§ **Assignment**
Using the records that appear below, write out exactly the lines from the one with "r = newnode() # from above" through the one with "node at the", keeping both end lines.

Dataset excerpts
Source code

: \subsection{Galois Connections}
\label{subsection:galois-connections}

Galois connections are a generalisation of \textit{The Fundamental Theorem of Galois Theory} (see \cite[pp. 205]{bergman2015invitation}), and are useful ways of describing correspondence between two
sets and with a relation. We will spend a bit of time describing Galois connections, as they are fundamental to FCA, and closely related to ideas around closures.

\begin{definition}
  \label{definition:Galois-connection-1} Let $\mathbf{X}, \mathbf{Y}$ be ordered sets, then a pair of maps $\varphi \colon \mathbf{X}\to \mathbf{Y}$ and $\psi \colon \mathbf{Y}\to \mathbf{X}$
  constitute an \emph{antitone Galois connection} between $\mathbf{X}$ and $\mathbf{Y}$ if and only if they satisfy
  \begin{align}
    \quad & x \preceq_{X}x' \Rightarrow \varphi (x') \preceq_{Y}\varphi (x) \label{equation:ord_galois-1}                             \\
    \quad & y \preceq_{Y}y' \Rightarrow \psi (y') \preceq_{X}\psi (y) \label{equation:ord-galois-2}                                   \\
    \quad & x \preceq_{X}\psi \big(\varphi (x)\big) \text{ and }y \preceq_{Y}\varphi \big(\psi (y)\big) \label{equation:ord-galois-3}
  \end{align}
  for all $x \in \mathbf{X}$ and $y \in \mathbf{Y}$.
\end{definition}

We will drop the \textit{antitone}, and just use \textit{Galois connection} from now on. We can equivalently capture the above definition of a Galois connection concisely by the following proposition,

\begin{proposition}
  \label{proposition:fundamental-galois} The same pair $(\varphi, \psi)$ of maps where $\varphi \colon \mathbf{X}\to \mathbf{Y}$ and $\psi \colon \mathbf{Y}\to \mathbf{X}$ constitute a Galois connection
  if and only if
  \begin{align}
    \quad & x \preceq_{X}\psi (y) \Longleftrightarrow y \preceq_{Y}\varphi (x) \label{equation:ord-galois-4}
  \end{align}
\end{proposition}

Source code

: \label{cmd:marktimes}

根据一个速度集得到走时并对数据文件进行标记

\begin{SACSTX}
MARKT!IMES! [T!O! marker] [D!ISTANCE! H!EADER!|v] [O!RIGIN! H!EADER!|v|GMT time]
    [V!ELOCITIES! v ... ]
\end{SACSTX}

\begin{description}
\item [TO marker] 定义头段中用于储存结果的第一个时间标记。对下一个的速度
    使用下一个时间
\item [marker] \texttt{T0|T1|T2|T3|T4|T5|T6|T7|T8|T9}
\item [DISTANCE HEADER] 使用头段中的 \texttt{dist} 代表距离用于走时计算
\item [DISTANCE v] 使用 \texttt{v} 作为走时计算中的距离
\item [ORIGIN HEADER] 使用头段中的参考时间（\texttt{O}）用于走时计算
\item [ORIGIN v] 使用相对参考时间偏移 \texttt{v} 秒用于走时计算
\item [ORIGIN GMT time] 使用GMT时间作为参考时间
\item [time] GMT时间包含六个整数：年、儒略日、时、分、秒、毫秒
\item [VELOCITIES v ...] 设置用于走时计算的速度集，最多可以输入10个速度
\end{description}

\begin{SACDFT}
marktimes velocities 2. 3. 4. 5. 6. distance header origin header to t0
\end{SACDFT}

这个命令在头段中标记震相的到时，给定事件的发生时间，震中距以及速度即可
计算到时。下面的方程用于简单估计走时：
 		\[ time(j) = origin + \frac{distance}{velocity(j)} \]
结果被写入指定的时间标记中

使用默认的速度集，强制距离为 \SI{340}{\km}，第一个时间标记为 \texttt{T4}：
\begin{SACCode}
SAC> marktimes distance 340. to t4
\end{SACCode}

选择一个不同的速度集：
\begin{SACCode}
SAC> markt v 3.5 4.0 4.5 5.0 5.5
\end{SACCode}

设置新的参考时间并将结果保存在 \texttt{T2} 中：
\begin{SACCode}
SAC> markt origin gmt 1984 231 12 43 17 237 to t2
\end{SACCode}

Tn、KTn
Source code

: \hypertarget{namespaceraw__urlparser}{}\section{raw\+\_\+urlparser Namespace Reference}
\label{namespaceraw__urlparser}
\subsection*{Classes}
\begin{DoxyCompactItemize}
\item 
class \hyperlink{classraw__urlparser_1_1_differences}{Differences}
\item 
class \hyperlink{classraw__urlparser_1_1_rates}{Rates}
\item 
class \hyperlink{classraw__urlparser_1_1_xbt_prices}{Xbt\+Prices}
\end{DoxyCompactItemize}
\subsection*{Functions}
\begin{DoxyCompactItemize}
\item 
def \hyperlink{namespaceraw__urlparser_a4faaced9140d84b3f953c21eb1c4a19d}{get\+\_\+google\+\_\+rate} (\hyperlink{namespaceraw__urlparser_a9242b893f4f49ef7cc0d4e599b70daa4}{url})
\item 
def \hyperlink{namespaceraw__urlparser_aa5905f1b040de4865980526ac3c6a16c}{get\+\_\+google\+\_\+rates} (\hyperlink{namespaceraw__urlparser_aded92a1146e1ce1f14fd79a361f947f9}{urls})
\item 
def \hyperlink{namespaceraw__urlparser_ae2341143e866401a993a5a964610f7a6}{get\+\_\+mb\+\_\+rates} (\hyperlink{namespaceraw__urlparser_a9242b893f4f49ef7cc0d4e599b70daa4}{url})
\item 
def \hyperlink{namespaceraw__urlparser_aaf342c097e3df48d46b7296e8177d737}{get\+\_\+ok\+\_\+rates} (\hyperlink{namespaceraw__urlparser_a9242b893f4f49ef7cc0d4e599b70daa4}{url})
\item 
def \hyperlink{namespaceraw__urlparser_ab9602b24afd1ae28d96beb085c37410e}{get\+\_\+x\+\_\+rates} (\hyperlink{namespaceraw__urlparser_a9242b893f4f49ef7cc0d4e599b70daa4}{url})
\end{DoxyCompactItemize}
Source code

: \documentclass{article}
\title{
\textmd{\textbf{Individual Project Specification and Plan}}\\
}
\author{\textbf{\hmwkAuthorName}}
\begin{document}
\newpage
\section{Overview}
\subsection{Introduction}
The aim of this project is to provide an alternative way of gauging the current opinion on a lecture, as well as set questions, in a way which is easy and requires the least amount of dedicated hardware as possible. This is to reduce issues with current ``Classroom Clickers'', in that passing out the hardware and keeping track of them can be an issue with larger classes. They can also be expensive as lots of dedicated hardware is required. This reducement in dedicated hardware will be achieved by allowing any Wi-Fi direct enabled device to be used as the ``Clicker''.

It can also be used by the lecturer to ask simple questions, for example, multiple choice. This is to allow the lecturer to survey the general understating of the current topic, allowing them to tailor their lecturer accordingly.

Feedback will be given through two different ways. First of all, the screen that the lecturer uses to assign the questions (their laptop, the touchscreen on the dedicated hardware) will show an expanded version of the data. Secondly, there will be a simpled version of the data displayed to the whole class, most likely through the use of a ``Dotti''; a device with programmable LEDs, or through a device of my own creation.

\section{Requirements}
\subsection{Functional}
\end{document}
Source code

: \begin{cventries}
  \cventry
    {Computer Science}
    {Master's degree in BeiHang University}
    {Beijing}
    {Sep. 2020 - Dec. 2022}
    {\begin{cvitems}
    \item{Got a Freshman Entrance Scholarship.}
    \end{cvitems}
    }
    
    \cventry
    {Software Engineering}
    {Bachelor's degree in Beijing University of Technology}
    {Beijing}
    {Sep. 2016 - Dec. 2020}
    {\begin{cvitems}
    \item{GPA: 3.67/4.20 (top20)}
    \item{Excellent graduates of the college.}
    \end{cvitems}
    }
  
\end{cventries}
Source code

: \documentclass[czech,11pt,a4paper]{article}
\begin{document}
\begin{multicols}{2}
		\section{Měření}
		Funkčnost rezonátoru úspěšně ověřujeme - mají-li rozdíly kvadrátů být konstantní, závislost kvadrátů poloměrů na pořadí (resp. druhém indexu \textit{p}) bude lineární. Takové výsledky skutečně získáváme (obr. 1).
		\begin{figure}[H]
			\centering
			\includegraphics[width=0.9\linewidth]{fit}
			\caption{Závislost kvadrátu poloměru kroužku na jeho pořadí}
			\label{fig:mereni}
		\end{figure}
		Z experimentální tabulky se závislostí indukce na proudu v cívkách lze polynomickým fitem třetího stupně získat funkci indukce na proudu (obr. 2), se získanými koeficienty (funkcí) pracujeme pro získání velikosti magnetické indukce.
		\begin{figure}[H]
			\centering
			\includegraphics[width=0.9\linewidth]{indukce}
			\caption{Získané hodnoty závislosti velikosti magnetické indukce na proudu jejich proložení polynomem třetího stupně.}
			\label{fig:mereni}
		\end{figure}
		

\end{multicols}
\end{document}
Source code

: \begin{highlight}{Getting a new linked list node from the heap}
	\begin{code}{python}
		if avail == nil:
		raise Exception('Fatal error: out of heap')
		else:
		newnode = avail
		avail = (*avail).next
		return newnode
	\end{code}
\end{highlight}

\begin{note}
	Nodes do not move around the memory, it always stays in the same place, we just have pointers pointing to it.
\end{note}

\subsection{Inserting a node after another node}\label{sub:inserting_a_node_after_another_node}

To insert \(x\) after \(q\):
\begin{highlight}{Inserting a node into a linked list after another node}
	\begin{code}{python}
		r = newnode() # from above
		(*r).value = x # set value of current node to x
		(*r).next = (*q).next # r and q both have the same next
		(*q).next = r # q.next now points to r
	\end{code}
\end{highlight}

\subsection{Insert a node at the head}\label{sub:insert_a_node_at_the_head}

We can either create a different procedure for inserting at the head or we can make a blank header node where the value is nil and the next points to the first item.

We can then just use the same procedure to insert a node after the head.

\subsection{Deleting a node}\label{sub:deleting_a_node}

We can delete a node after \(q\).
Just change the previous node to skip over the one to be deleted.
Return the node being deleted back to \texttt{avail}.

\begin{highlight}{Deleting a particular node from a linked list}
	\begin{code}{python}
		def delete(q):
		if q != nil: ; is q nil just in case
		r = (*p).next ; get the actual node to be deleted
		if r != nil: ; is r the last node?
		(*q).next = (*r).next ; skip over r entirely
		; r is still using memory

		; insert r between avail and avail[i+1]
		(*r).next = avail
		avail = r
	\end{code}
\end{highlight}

§ **Result**
		r = newnode() # from above
		(*r).value = x # set value of current node to x
		(*r).next = (*q).next # r and q both have the same next
		(*q).next = r # q.next now points to r
	\end{code}
\end{highlight}

\subsection{Insert a node at the head}\label{sub:insert_a_node_at_the_head}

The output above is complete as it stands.